R/predict.censReg.R

Defines functions predict.censReg

Documented in predict.censReg

#' Predict Values
#'
#' Predicts values from a censored regression object: method for "censReg" object.
#'
#'Some combinations of \code{type} and \code{se.fit} and \code{interval}
#'are not possible, depending on the distribution of the model. If \code{type}
#'is "link" or the distribution is normal, then all combinations are possible.
#'the value for type may be "mean" only if the distribution is log-normal, and 
#'the only additional option is "estimate" for \code{se.fit}. For either log-normal
#'or common log distributions, if the \code{type} is "response," then the options for
#'\code{se.fit} and \code{interval} ae "none" or "prediction."
#'
#' @param object the output from \code{censReg}.
#' @param newdata an optional data frame in for predictions.
#'If omitted, the observations from \code{object} are used.
#' @param type the type of predicted value.
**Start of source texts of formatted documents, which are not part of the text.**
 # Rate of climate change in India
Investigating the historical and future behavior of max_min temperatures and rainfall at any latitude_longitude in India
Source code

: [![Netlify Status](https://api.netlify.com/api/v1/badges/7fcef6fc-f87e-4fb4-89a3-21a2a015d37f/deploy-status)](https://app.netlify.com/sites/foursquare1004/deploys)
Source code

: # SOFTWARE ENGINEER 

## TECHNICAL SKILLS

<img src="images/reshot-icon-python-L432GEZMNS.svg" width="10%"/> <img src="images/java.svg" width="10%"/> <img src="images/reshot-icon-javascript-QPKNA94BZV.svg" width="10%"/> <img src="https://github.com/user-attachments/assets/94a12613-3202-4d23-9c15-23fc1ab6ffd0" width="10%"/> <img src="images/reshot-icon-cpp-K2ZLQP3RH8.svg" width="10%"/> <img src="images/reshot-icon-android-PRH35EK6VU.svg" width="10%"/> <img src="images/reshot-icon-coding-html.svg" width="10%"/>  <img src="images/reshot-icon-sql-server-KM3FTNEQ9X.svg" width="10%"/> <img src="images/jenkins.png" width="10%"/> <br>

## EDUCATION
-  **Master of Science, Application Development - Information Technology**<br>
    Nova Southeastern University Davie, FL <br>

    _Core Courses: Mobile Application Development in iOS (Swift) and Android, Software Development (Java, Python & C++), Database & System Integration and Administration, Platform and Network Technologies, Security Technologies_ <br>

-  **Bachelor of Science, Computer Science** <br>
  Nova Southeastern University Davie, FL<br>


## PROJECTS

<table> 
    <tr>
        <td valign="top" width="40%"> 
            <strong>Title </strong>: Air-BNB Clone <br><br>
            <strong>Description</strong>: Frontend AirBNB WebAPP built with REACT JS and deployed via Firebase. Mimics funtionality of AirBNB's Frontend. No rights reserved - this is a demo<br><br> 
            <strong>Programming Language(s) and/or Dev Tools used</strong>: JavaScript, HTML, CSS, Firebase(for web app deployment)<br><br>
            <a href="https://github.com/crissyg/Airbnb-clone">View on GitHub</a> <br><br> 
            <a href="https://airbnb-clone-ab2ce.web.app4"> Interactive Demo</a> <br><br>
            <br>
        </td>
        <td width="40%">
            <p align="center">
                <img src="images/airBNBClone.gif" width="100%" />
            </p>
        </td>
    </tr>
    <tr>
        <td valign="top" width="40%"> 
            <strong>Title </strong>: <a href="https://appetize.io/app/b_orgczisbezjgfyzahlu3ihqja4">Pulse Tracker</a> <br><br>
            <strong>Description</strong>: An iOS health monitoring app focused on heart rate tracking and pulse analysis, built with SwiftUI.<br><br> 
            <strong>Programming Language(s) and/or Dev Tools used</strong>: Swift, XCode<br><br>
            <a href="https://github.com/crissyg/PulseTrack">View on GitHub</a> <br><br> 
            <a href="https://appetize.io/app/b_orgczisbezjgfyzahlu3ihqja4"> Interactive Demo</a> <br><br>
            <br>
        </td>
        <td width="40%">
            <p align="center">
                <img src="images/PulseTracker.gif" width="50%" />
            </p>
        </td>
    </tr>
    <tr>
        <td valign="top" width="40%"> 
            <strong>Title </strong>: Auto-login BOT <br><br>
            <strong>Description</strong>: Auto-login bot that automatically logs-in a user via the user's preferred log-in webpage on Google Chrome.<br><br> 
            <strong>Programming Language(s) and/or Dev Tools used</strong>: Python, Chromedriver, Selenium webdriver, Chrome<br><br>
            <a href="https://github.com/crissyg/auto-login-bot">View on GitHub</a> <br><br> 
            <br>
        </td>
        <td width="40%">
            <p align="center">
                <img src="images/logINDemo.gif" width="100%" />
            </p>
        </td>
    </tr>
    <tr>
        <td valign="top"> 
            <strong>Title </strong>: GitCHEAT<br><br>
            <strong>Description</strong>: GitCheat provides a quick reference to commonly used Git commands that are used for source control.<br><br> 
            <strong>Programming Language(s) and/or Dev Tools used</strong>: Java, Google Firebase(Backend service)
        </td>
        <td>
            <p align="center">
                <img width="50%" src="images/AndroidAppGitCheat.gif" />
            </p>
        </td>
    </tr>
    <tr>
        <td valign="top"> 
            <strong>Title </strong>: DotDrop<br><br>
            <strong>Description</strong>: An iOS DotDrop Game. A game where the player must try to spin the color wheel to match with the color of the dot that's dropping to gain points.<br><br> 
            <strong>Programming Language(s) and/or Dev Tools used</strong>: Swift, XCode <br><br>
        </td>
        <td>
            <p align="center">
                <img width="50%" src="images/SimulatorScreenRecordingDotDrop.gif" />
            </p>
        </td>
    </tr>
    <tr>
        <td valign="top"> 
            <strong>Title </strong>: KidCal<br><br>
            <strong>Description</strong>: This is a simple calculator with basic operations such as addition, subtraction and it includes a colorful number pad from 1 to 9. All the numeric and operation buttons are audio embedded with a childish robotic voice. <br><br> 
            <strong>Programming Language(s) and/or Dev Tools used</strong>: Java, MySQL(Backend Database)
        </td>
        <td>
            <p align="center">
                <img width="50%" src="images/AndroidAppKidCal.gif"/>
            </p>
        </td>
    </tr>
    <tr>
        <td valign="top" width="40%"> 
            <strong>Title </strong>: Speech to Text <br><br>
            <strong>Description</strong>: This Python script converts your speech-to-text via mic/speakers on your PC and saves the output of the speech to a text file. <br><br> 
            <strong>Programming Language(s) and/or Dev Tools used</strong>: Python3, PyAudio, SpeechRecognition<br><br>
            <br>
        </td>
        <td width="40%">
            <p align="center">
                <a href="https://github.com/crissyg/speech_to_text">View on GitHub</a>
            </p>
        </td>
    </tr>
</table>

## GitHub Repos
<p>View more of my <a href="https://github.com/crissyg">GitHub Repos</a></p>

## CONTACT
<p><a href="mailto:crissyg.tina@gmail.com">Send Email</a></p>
To get predictions on the
#'original scale of the response, use "response." To get predictions on the
#'transformed scale of the response, use "link." To get the mean predictions
#'for log-normal data, use "mean."
#' @param se.fit the type of standard errors of the predicted value to include
#'in the result.
#' @param interval type type of interval calculation. See \code{Details}.
#' @param level the confidence or prediction interval.
#' @param na.action function determining what should be done with missing values
#'in newdata. The default is to predict NA.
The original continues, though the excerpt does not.